Your task>
Answer with the exact lines of the following material from the one containing "factor γ \= 0.7." through the one containing "Resource not found", both end lines included.

Data supplied>
►

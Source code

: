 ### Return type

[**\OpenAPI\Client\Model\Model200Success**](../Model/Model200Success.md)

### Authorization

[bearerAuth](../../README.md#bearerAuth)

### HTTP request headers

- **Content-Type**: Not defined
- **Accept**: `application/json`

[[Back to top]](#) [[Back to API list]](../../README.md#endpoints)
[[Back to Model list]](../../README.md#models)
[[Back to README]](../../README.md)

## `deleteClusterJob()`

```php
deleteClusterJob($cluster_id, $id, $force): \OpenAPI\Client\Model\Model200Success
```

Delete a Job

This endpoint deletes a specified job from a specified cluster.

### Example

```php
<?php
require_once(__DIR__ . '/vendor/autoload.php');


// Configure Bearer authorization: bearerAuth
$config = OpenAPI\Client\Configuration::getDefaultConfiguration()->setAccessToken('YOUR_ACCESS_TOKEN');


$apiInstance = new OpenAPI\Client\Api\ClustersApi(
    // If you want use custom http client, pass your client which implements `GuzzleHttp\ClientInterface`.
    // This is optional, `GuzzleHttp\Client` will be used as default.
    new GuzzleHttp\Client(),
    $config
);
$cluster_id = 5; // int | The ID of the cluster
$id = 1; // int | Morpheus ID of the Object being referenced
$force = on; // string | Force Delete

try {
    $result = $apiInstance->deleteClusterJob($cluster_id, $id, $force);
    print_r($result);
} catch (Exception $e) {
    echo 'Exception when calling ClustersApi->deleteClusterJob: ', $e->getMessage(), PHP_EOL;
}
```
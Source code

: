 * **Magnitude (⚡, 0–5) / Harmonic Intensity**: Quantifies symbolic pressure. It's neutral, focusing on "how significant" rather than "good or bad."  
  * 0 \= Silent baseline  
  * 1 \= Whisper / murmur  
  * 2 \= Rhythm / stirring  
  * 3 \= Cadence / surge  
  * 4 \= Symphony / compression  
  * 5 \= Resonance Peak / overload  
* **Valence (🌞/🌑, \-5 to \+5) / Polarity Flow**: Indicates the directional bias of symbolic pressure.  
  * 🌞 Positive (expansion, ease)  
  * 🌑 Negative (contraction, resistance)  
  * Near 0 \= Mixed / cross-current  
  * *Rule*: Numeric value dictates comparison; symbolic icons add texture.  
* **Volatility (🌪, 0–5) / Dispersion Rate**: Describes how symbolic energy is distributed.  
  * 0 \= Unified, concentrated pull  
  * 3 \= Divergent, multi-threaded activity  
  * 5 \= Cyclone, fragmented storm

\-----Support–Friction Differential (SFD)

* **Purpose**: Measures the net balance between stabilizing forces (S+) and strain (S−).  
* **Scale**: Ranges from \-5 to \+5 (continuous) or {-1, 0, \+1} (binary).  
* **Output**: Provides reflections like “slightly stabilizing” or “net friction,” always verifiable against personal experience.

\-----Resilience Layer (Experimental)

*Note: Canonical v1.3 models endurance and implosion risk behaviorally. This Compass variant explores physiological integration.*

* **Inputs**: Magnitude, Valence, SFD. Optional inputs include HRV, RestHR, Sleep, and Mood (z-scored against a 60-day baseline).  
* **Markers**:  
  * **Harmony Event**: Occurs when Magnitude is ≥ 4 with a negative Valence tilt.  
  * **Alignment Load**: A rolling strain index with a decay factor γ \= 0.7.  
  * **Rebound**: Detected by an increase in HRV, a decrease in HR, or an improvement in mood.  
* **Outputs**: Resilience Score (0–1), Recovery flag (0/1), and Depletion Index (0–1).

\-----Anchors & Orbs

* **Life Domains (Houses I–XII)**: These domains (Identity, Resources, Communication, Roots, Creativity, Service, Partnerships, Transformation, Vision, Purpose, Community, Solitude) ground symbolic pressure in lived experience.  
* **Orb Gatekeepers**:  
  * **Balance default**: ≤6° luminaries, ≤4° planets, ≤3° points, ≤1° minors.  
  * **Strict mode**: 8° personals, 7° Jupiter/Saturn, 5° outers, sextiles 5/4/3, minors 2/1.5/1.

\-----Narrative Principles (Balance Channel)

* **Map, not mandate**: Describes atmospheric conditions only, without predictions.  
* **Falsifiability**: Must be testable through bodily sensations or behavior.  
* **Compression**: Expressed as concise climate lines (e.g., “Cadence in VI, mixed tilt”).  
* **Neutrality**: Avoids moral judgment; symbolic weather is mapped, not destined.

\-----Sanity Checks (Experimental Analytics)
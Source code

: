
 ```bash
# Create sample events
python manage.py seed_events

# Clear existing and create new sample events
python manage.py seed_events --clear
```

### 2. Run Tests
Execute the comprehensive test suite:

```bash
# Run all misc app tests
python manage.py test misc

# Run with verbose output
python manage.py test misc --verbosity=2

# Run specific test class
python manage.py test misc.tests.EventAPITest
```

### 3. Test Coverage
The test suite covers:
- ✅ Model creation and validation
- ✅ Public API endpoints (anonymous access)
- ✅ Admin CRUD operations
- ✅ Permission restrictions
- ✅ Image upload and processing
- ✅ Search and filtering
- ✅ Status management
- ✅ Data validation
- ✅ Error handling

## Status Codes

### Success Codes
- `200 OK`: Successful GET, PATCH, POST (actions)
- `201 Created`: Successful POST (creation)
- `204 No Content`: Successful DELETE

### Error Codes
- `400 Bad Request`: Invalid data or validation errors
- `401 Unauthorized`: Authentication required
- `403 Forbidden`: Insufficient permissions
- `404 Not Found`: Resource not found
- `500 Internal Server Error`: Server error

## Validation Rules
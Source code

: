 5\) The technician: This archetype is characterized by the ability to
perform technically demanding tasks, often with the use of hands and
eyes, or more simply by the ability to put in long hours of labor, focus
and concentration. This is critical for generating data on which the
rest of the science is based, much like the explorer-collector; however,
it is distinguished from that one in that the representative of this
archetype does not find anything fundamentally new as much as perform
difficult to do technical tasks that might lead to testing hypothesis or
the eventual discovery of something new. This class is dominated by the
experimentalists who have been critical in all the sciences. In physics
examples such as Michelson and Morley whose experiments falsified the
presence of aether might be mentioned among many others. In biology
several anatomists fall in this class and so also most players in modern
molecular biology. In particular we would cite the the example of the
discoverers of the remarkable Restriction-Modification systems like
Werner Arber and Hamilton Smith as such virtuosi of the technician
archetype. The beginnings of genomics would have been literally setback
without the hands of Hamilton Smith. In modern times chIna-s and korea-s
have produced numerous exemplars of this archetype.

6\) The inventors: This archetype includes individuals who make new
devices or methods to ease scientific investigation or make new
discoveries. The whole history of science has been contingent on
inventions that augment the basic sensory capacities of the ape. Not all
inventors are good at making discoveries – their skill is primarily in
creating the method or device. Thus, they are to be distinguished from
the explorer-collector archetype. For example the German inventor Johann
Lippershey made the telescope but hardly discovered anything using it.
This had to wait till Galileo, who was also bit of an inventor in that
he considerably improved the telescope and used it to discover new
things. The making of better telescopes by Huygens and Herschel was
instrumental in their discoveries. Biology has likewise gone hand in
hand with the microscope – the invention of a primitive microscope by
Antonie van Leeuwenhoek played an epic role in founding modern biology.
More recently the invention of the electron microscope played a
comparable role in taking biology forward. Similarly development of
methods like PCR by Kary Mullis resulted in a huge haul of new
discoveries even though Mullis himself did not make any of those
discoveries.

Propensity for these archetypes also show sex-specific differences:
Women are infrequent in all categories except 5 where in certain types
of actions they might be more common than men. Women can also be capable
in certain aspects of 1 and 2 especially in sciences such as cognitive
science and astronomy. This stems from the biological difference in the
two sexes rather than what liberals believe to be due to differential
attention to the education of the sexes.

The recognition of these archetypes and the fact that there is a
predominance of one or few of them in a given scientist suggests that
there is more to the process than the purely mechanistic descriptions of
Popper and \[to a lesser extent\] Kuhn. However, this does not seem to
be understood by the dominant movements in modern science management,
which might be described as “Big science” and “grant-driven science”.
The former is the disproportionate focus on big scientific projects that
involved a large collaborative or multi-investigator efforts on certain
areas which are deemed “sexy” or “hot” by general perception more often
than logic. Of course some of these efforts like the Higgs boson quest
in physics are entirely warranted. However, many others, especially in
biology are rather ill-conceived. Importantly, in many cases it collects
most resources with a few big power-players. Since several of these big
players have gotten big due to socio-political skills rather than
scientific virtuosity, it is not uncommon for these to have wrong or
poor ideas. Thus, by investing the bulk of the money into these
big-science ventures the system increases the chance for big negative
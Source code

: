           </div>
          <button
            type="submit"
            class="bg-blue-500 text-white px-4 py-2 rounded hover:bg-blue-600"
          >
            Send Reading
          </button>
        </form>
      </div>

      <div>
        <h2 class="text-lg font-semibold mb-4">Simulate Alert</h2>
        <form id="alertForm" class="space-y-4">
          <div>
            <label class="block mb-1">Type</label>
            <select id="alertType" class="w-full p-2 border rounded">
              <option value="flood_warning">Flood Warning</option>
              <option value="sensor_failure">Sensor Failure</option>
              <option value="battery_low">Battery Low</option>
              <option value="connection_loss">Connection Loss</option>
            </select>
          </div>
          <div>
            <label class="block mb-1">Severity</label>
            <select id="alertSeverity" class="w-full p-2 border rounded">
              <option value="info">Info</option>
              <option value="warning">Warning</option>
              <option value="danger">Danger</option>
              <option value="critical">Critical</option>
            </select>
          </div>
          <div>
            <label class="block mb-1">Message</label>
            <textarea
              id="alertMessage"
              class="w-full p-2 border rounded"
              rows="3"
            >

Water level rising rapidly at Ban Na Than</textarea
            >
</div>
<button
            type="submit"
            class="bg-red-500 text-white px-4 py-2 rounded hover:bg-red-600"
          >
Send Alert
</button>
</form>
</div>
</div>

◄

Task answer>
  * **Alignment Load**: A rolling strain index with a decay factor γ \= 0.7.  
  * **Rebound**: Detected by an increase in HRV, a decrease in HR, or an improvement in mood.  
* **Outputs**: Resilience Score (0–1), Recovery flag (0/1), and Depletion Index (0–1).

\-----Anchors & Orbs

* **Life Domains (Houses I–XII)**: These domains (Identity, Resources, Communication, Roots, Creativity, Service, Partnerships, Transformation, Vision, Purpose, Community, Solitude) ground symbolic pressure in lived experience.  
* **Orb Gatekeepers**:  
  * **Balance default**: ≤6° luminaries, ≤4° planets, ≤3° points, ≤1° minors.  
  * **Strict mode**: 8° personals, 7° Jupiter/Saturn, 5° outers, sextiles 5/4/3, minors 2/1.5/1.

\-----Narrative Principles (Balance Channel)

* **Map, not mandate**: Describes atmospheric conditions only, without predictions.  
* **Falsifiability**: Must be testable through bodily sensations or behavior.  
* **Compression**: Expressed as concise climate lines (e.g., “Cadence in VI, mixed tilt”).  
* **Neutrality**: Avoids moral judgment; symbolic weather is mapped, not destined.

\-----Sanity Checks (Experimental Analytics)
Source code

:
 ```bash
# Create sample events
python manage.py seed_events

# Clear existing and create new sample events
python manage.py seed_events --clear
```

### 2. Run Tests
Execute the comprehensive test suite:

```bash
# Run all misc app tests
python manage.py test misc

# Run with verbose output
python manage.py test misc --verbosity=2

# Run specific test class
python manage.py test misc.tests.EventAPITest
```

### 3. Test Coverage
The test suite covers:
- ✅ Model creation and validation
- ✅ Public API endpoints (anonymous access)
- ✅ Admin CRUD operations
- ✅ Permission restrictions
- ✅ Image upload and processing
- ✅ Search and filtering
- ✅ Status management
- ✅ Data validation
- ✅ Error handling

## Status Codes

### Success Codes
- `200 OK`: Successful GET, PATCH, POST (actions)
- `201 Created`: Successful POST (creation)
- `204 No Content`: Successful DELETE

### Error Codes
- `400 Bad Request`: Invalid data or validation errors
- `401 Unauthorized`: Authentication required
- `403 Forbidden`: Insufficient permissions
- `404 Not Found`: Resource not found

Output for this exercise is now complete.